(Source records)

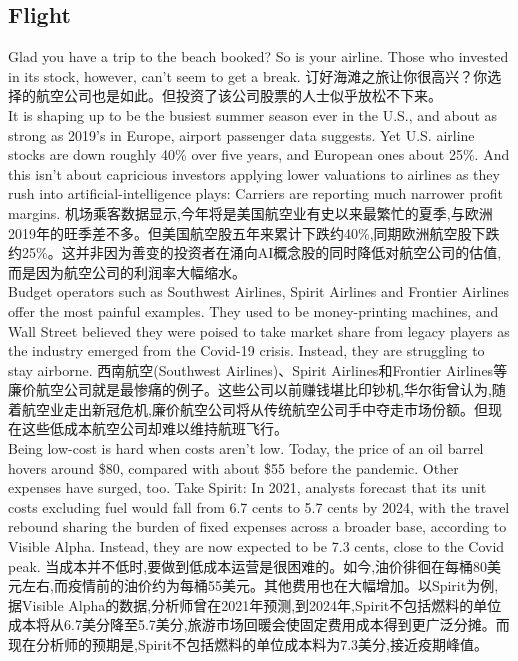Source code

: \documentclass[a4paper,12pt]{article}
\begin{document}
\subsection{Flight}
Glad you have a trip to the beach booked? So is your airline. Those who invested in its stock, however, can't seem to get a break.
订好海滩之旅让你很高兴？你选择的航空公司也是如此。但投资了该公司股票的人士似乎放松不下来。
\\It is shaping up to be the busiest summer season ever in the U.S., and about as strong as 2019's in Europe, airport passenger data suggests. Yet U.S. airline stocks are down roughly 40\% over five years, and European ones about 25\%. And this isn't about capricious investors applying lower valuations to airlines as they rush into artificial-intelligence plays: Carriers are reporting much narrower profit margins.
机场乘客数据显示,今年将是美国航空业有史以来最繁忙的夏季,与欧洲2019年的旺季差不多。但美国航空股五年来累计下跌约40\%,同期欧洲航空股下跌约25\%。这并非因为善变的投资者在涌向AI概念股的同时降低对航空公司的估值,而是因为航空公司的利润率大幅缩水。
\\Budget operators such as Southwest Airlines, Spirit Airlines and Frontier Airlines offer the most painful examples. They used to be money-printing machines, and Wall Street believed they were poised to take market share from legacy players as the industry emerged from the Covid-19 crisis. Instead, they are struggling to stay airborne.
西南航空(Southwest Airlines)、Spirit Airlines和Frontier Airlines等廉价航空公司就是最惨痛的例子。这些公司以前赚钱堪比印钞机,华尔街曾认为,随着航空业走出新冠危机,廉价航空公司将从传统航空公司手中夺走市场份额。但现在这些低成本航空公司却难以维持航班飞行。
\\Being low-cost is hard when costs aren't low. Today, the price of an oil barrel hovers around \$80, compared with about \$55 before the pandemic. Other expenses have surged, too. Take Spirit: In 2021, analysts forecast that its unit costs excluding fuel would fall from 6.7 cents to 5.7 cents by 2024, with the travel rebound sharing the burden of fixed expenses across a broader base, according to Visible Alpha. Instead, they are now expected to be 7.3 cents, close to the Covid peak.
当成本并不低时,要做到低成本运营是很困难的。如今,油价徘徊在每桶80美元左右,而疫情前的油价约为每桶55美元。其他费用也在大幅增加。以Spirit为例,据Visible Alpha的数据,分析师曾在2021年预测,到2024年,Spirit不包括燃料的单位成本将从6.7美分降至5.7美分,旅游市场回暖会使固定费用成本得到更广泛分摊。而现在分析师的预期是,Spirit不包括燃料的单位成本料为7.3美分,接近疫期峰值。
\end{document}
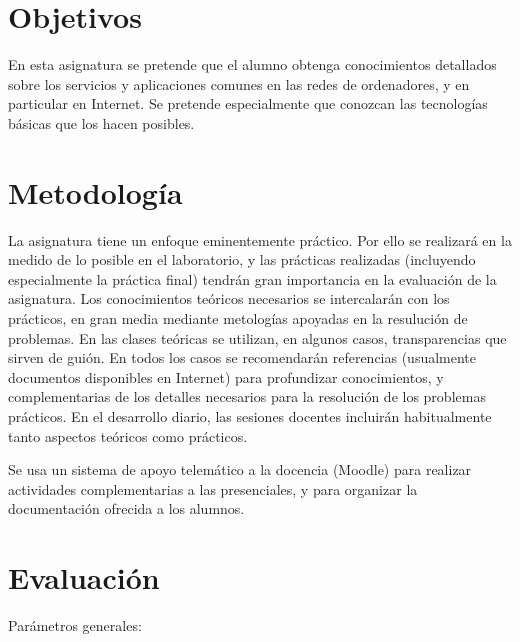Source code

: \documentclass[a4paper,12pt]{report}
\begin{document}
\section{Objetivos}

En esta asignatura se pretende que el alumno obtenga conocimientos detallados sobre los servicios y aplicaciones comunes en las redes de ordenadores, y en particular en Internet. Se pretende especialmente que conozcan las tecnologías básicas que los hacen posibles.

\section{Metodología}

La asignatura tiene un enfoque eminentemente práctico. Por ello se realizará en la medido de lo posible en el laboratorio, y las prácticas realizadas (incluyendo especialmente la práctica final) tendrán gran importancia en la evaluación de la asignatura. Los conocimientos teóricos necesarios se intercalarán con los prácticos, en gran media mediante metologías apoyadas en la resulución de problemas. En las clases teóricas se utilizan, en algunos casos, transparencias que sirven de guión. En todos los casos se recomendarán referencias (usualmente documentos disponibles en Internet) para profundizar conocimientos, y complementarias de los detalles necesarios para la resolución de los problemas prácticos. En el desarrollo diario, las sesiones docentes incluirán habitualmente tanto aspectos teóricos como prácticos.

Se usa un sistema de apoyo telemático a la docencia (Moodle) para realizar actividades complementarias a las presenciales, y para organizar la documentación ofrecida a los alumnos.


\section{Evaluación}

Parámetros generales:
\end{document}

> [WHAT IS REQUIRED] Take every entry above and transcribe it exactly, with no pictures in the copy.

> [RESPONSE AREA]
Source code

: \documentclass[a4paper,12pt]{article}
\begin{document}
\subsection{Flight}
Glad you have a trip to the beach booked? So is your airline. Those who invested in its stock, however, can't seem to get a break.
订好海滩之旅让你很高兴？你选择的航空公司也是如此。但投资了该公司股票的人士似乎放松不下来。
\\It is shaping up to be the busiest summer season ever in the U.S., and about as strong as 2019's in Europe, airport passenger data suggests. Yet U.S. airline stocks are down roughly 40\% over five years, and European ones about 25\%. And this isn't about capricious investors applying lower valuations to airlines as they rush into artificial-intelligence plays: Carriers are reporting much narrower profit margins.
机场乘客数据显示,今年将是美国航空业有史以来最繁忙的夏季,与欧洲2019年的旺季差不多。但美国航空股五年来累计下跌约40\%,同期欧洲航空股下跌约25\%。这并非因为善变的投资者在涌向AI概念股的同时降低对航空公司的估值,而是因为航空公司的利润率大幅缩水。
\\Budget operators such as Southwest Airlines, Spirit Airlines and Frontier Airlines offer the most painful examples. They used to be money-printing machines, and Wall Street believed they were poised to take market share from legacy players as the industry emerged from the Covid-19 crisis. Instead, they are struggling to stay airborne.
西南航空(Southwest Airlines)、Spirit Airlines和Frontier Airlines等廉价航空公司就是最惨痛的例子。这些公司以前赚钱堪比印钞机,华尔街曾认为,随着航空业走出新冠危机,廉价航空公司将从传统航空公司手中夺走市场份额。但现在这些低成本航空公司却难以维持航班飞行。
\\Being low-cost is hard when costs aren't low. Today, the price of an oil barrel hovers around \$80, compared with about \$55 before the pandemic. Other expenses have surged, too. Take Spirit: In 2021, analysts forecast that its unit costs excluding fuel would fall from 6.7 cents to 5.7 cents by 2024, with the travel rebound sharing the burden of fixed expenses across a broader base, according to Visible Alpha. Instead, they are now expected to be 7.3 cents, close to the Covid peak.
当成本并不低时,要做到低成本运营是很困难的。如今,油价徘徊在每桶80美元左右,而疫情前的油价约为每桶55美元。其他费用也在大幅增加。以Spirit为例,据Visible Alpha的数据,分析师曾在2021年预测,到2024年,Spirit不包括燃料的单位成本将从6.7美分降至5.7美分,旅游市场回暖会使固定费用成本得到更广泛分摊。而现在分析师的预期是,Spirit不包括燃料的单位成本料为7.3美分,接近疫期峰值。
\end{document}
Source code

: \documentclass[a4paper,12pt]{report}
\begin{document}
\section{Objetivos}

En esta asignatura se pretende que el alumno obtenga conocimientos detallados sobre los servicios y aplicaciones comunes en las redes de ordenadores, y en particular en Internet. Se pretende especialmente que conozcan las tecnologías básicas que los hacen posibles.

\section{Metodología}

La asignatura tiene un enfoque eminentemente práctico. Por ello se realizará en la medido de lo posible en el laboratorio, y las prácticas realizadas (incluyendo especialmente la práctica final) tendrán gran importancia en la evaluación de la asignatura. Los conocimientos teóricos necesarios se intercalarán con los prácticos, en gran media mediante metologías apoyadas en la resulución de problemas. En las clases teóricas se utilizan, en algunos casos, transparencias que sirven de guión. En todos los casos se recomendarán referencias (usualmente documentos disponibles en Internet) para profundizar conocimientos, y complementarias de los detalles necesarios para la resolución de los problemas prácticos. En el desarrollo diario, las sesiones docentes incluirán habitualmente tanto aspectos teóricos como prácticos.

Se usa un sistema de apoyo telemático a la docencia (Moodle) para realizar actividades complementarias a las presenciales, y para organizar la documentación ofrecida a los alumnos.


\section{Evaluación}

Parámetros generales:
\end{document}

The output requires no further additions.